Patients who have surgery during the night are twice as likely to die compared to patients who are operated on during the day, a study has found.
The aim of this study was to investigate the relationship between postoperative mortality and the time of the day of surgery.
The researchers evaluated all surgical procedures for five years and a retrospective review of 30 days postoperative in hospital mortality was carried out at the hospital.
A database was constructed collecting variables about surgical interventions and the working day was divided into three time blocks — daytime, evening and night.
There were 41,716 elective and emergency surgeries performed on 33,942 patients in 40,044 hospitals.
The researchers found that those operated on at night were 2.17 times more likely to die than those during regular daytime working hours, while patients operated on in the afternoon were 1.43 times more likely to die.

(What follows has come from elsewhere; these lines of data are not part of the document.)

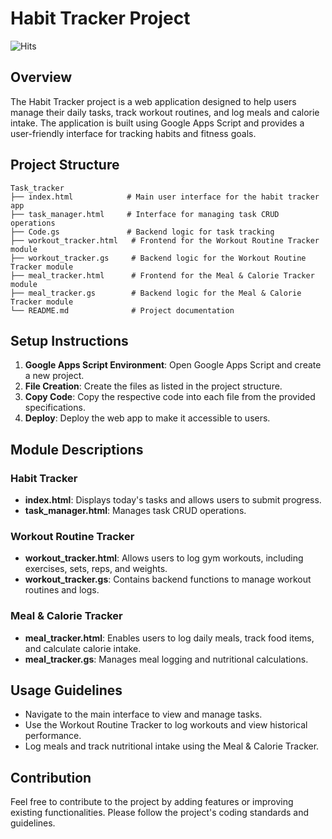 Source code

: # Habit Tracker Project

![Hits](https://hits.dwyl.com/Ruturaj-Vasant/Streakmate-Googleappscript-Automated-Task-Journal.svg?style=flat-square)

## Overview
The Habit Tracker project is a web application designed to help users manage their daily tasks, track workout routines, and log meals and calorie intake. The application is built using Google Apps Script and provides a user-friendly interface for tracking habits and fitness goals.

## Project Structure
```
Task_tracker
├── index.html            # Main user interface for the habit tracker app
├── task_manager.html     # Interface for managing task CRUD operations
├── Code.gs               # Backend logic for task tracking
├── workout_tracker.html   # Frontend for the Workout Routine Tracker module
├── workout_tracker.gs     # Backend logic for the Workout Routine Tracker module
├── meal_tracker.html      # Frontend for the Meal & Calorie Tracker module
├── meal_tracker.gs        # Backend logic for the Meal & Calorie Tracker module
└── README.md              # Project documentation
```

## Setup Instructions
1. **Google Apps Script Environment**: Open Google Apps Script and create a new project.
2. **File Creation**: Create the files as listed in the project structure.
3. **Copy Code**: Copy the respective code into each file from the provided specifications.
4. **Deploy**: Deploy the web app to make it accessible to users.

## Module Descriptions

### Habit Tracker
- **index.html**: Displays today's tasks and allows users to submit progress.
- **task_manager.html**: Manages task CRUD operations.

### Workout Routine Tracker
- **workout_tracker.html**: Allows users to log gym workouts, including exercises, sets, reps, and weights.
- **workout_tracker.gs**: Contains backend functions to manage workout routines and logs.

### Meal & Calorie Tracker
- **meal_tracker.html**: Enables users to log daily meals, track food items, and calculate calorie intake.
- **meal_tracker.gs**: Manages meal logging and nutritional calculations.

## Usage Guidelines
- Navigate to the main interface to view and manage tasks.
- Use the Workout Routine Tracker to log workouts and view historical performance.
- Log meals and track nutritional intake using the Meal & Calorie Tracker.

## Contribution
Feel free to contribute to the project by adding features or improving existing functionalities. Please follow the project's coding standards and guidelines. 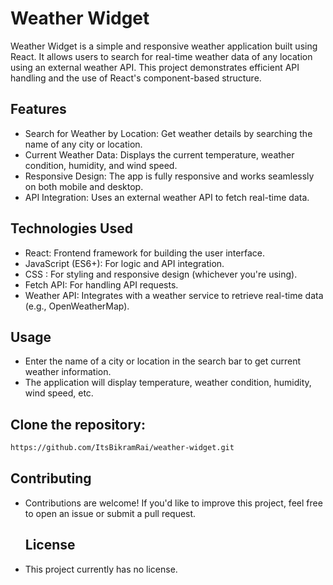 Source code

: # Weather Widget
Weather Widget is a simple and responsive weather application built using React. It allows users to search for real-time weather data of any location using an external weather API. This project demonstrates efficient API handling and the use of React's component-based structure.

## Features
* Search for Weather by Location: Get weather details by searching the name of any city or location.
* Current Weather Data: Displays the current temperature, weather condition, humidity, and wind speed.
* Responsive Design: The app is fully responsive and works seamlessly on both mobile and desktop.
* API Integration: Uses an external weather API to fetch real-time data.
## Technologies Used
* React: Frontend framework for building the user interface.
* JavaScript (ES6+): For logic and API integration.
* CSS : For styling and responsive design (whichever you're using).
* Fetch API: For handling API requests.
* Weather API: Integrates with a weather service to retrieve real-time data (e.g., OpenWeatherMap).
## Usage
* Enter the name of a city or location in the search bar to get current weather information.
* The application will display temperature, weather condition, humidity, wind speed, etc.

## Clone the repository:

   ```bash
https://github.com/ItsBikramRai/weather-widget.git
   ```

 ## Contributing
* Contributions are welcome! If you'd like to improve this project, feel free to open an issue or submit a pull request.

  ## License
- This project currently has no license.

“This study demonstrates that late day and night emergency surgeries are associated with higher mortality when factoring in American Society of Anesthesiologists (ASA) score and patient age,” said Michael Tessler, Associate Professor at McGill University Health Centre.
“Postoperative 30-day in-hospital mortality rate should include start time of anaesthesia, along with other known variables, as a risk factor,” said Tessler.
The study was presented at the World Congress of Anaesthesiologists (WCA) and published in the journal World Federation of Societies of Anaesthesiologists.